Omar D’yab, Gábor Lencse

Department of Networked Systems and Services Faculty of Electrical Engineering and Informatics Budapest University of Technology and Economics,

Műegyetem rkp. 3., H-1111 Budapest, Hungary.

Email: omardyab@hit.bme.hu, lencse@hit.bme.hu

Abstract— This paper aims to build a testbed for two of the most prominent IPv6 transition technologies, namely, Lightweight 4over6 and Dual Stack Lite. Four virtual machines were used to facilitate the implementation of each transition technology. Point to Point tunneling plus stateful NAT64 were used to implement Dual Stack Lite. Snabb was used to implement Lightweight 4over6 testbed. The testbed is built in preparation for the benchmarking measurements to facilitate a comparative analysis of the performance of two tunneling IP transition technologies: Dual Stack Lite as a stateful mechanism, and Lightweight 4over6 as a stateless mechanism.

Keywords—Lightweight 4over6; DS-Lite; AFTR; B4;

Performance Analysis.

I. INTRODUCTION

The depletion of the public IPv4 address pool made IPv4 inadequate, in a consequence of the rapid growth of communication technology and the Internet, and eventually, as predicted, the shortage of the available public IPv4 addresses made the transition to the new version of the Internet Protocol inevitable. IPv6 was developed by the IETF (Internet Engineering Task Force), and its address pool is more than sufficient to cover all current and future needs. IPv6 was designed to be more secure and efficient compared to IPv4, allowing the process of migrating from IPv4 to IPv6 to begin, despite the fact that the two versions of IP are incompatible with each other. As the transition from IPv4 to IPv6 may not happen at the same time all over the word due to several reasons (e.g., there are a billion of devices connected to the Internet, and some of them are even not able to work with IPv6), the two versions of IP must live together for a long time and they must somehow co-operate. There are many IPv6 transition technologies developed by IETF [1], based on different strategies which can be combined. IPv4aaS (IPv4-as-a-Service) is the scenario, when the Internet Service Providers (ISP) use only IPv6 in their access and core network, but they still provide an IPv4 Internet access to their customers. The two main approaches of IPv4aaS are:

1. Double Translation: The IPv4 packets of the subscriber are translated into IPv6 packets by a

customer edge device, and they are carried in the access and core network of the ISP as IPv6 packets, finally, they are translated back to IPv4 at the boundary of the ISP network. Such technologies are 464XLAT and MAP-T.

2. Tunneling: The IPv4 packets of the subscriber are encapsulated into IPv6 packets by a customer edge device, and they are carried in the access and core network of the ISP as IPv6 packets, finally, they are de-encapsulated at the boundary of the ISP network.
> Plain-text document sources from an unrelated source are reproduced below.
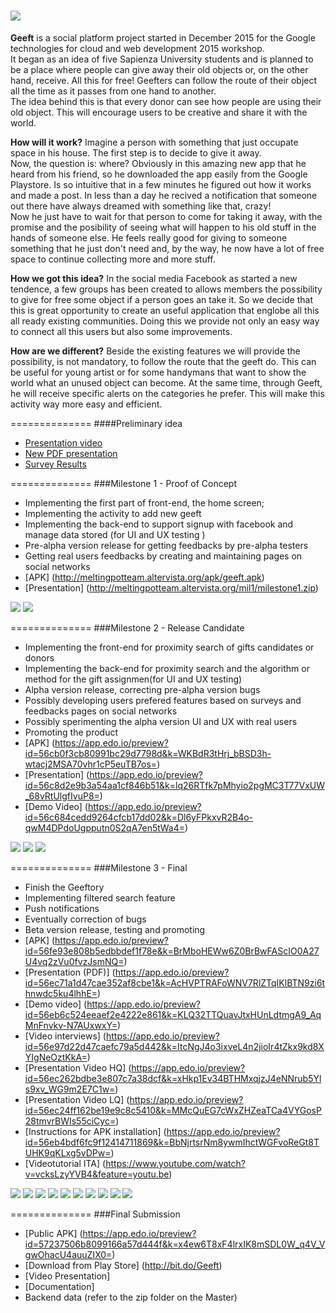  ![](http://geeftapp.com/onlyshare/LogoGithubSizeGeeftVerticalPhraseBackground.jpg)
==============

**Geeft** is a social platform project started in December 2015 for the Google technologies for cloud and web development 2015 workshop.<br />
It began as an idea of five Sapienza University students and is planned to be a place where people can give away their old objects or, on the other hand, receive. All this for free! Geefters can follow the route of their object all the time as it passes from one hand to another.<br />
The idea behind this is that every donor can see how people are using their old object. This will encourage users to be creative and share it with the  world.

**How will it work?**
Imagine a person with something that just occupate space in his house. The first step is to decide to give it away.</br>
Now, the question is: where?
Obviously in this amazing new app that he heard from his friend, so he downloaded the app easily from the Google Playstore. Is so intuitive that in a few minutes he figured out how it works and made a post. In less than a day he recived a notification that someone out there have always dreamed with something like that, crazy!<br />
Now he just have to wait for that person to come for taking it away, with the promise and the posibility of seeing what will happen to his old stuff in the hands of someone else. He feels really good for giving to someone something that he just don't need and, by the way, he now have a lot of free space to continue collecting more and more stuff.

**How we got this idea?**
In the social media Facebook as started a new tendence, a few groups has been created to allows members the possibility to give for free some object if a person goes an take it. So we decide that this is great opportunity to create an useful application that englobe all this all ready existing communities. Doing this we provide not only an easy way to connect all this users but also some improvements.

**How are we different?**
Beside the existing features we will provide the possibility, is not mandatory, to follow the route that the geeft do. This can be useful for young artist or for some handymans that want to show the world what an unused object can become. At the same time, through Geeft, he will receive specific alerts on the categories he prefer. This will make this activity way more easy and efficient.


==============
####Preliminary idea

- [Presentation video](https://www.dropbox.com/s/njy7fougxzawya0/GeeftVideoV2.mp4?dl=0)
- [New PDF presentation](http://meltingpotteam.altervista.org/presentation.pdf)
- [Survey Results](https://docs.google.com/forms/d/1NTfVy07bu4if-nvRwikIn6_qdl_77DkiBgdGwzPPn-E/viewanalytics#start=publishanalytics)

==============
###Milestone 1 - Proof of Concept

- Implementing the first part of front-end, the home screen;
- Implementing the activity to add new geeft
- Implementing the back-end to support signup with facebook and manage data stored (for UI and UX testing )
- Pre-alpha version release for getting feedbacks by pre-alpha testers
- Getting real users feedbacks by creating and maintaining pages on social networks
- [APK] (http://meltingpotteam.altervista.org/apk/geeft.apk)
- [Presentation] (http://meltingpotteam.altervista.org/mil1/milestone1.zip)



 ![](http://geeftapp.com/onlyshare/Presentation_login.jpg)
 ![](http://geeftapp.com/onlyshare/Presentation_main.jpg)

==============
###Milestone 2 - Release Candidate

- Implementing the front-end for proximity search of gifts candidates or donors
- Implementing the back-end for proximity  search and the algorithm or method for the gift assignmen(for UI and UX testing)
- Alpha version release, correcting pre-alpha version bugs
- Possibly developing users prefered features based on surveys and feedbacks pages on social networks
- Possibly sperimenting the alpha version UI and UX with real users
- Promoting the product
- [APK] (https://app.edo.io/preview?id=56cb0f3cb80991bc29d7798d&k=WKBdR3tHrj_bBSD3h-wtacj2MSA70vhr1cP5euTB7os=)
- [Presentation] (https://app.edo.io/preview?id=56c8d2e9b3a54aa1cf846b51&k=lq26RTfk7pMhyio2pgMC3T77VxUW_68vRtUlgfIvuP8=)
- [Demo Video] (https://app.edo.io/preview?id=56c684cedd9264cfcb17dd02&k=Dl6yFPkxvR2B4o-qwM4DPdoUgpputn0S2qA7en5tWa4=)
 



 ![](http://geeftapp.com/onlyshare/Mileston1_login.jpg)
 ![](http://geeftapp.com/onlyshare/Milestone1_main.jpg)
 ![](http://geeftapp.com/onlyshare/Milestone1_mainbis.jpg)

==============
###Milestone 3 - Final

- Finish the Geeftory
- Implementing filtered search feature
- Push notifications
- Eventually correction of bugs
- Beta version release, testing and promoting
- [APK] (https://app.edo.io/preview?id=56fe93e808b5edbbdef1f78e&k=BrMboHEWw6Z0BrBwFAScIO0A27U4vq2zVu0fvzJsmNQ=)
- [Presentation (PDF)] (https://app.edo.io/preview?id=56ec71a1d47cae352af8cbe1&k=AcHVPTRAFoWNV7RlZTqIKlBTN9zi6thnwdc5ku4lhhE=)
- [Demo video] (https://app.edo.io/preview?id=56eb6c524eeaef2e4222e861&k=KLQ32TTQuavJtxHUnLdtmgA9_AqMnFnvkv-N7AUxwxY=)
- [Video interviews] (https://app.edo.io/preview?id=56e97d22d47caefc79a5d442&k=ItcNgJ4o3ixveL4n2jioIr4tZkx9kd8XYIgNeOztKkA=)
- [Presentation Video HQ] (https://app.edo.io/preview?id=56ec262bdbe3e807c7a38dcf&k=xHkp1Ev34BTHMxqjzJ4eNNrub5Yls9xv_WG9m2E7C1w=)
- [Presentation Video LQ] (https://app.edo.io/preview?id=56ec24ff162be19e9c8c5410&k=MMcQuEG7cWxZHZeaTCa4VYGosP28tmvrBWIs55ciCyc=)
- [Instructions for APK installation] (https://app.edo.io/preview?id=56eb4bdf6fc9f12414711869&k=BbNjrtsrNm8ywmIhctWGFvoReGt8TUHK9qKLxg5vDPw=)
- [Videotutorial ITA] (https://www.youtube.com/watch?v=vcksLzyYVB4&feature=youtu.be)

 ![](http://geeftapp.com/onlyshare/Milestone3_login.jpg)
 ![](http://geeftapp.com/site/img/eco/screens/Pannello_navigazione.jpg)
 ![](http://geeftapp.com/site/img/eco/screens/Geeftory.jpg)
 ![](http://geeftapp.com/site/img/eco/screens/Aggiungi_storia.jpg)
 ![](http://geeftapp.com/site/img/eco/screens/Geeft.jpg)
 ![](http://geeftapp.com/onlyshare/Screenshot1.jpg)
 ![](http://geeftapp.com/onlyshare/Screenshot2.jpg)
 ![](http://geeftapp.com/onlyshare/Screenshot3.jpg)
 ![](http://geeftapp.com/onlyshare/Screenshot4.jpg)
 ![](http://geeftapp.com/onlyshare/Screenshot5.jpg)

==============
###Final Submission

- [Public APK] (https://app.edo.io/preview?id=57237506b8099166a57d444f&k=x4ew6T8xF4lrxIK8mSDL0W_q4V_VgwOhacU4auuZIX0=)
- [Download from Play Store] (http://bit.do/Geeft)
- [Video Presentation]
- [Documentation]
- Backend data (refer to the zip folder on the Master)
Such technologies are Dual Stack Lite, Lightweight 4over6, and MAP-E.

The use of IPv6 transition mechanisms would greatly depend on many factors: cost, growth, deployment, scalability, infrastructure robustness, and preeminently their performance.

This paper focuses on preparing a comparative analysis by conducting experiments proposing a testbed of both DS-Lite and Lightweight 4over6 as stateful and stateless tunneling IPv4aaS technologies, respectively. Thus, we pave the way for measuring their performance, and analyzing their results, which can be extremely beneficial when an Enterprise/ISP determines which IPv6 transition technology to use.

This empirical measurement in [2] conducted a performance study of IPv6 and IPv4 through dual-stack sites from all over the world, using performance metrics: connectivity, throughput, packet loss, hop count, and round-trip time (RTT), considering different regions and times. Compared with IPv6, IPv4 had higher latency and lower throughput with intangible improvements since 2004, IPv6, however, had lower packet loss rate and better connectivity. The average hop count of the IPv6 network is very similar to that of IPv4.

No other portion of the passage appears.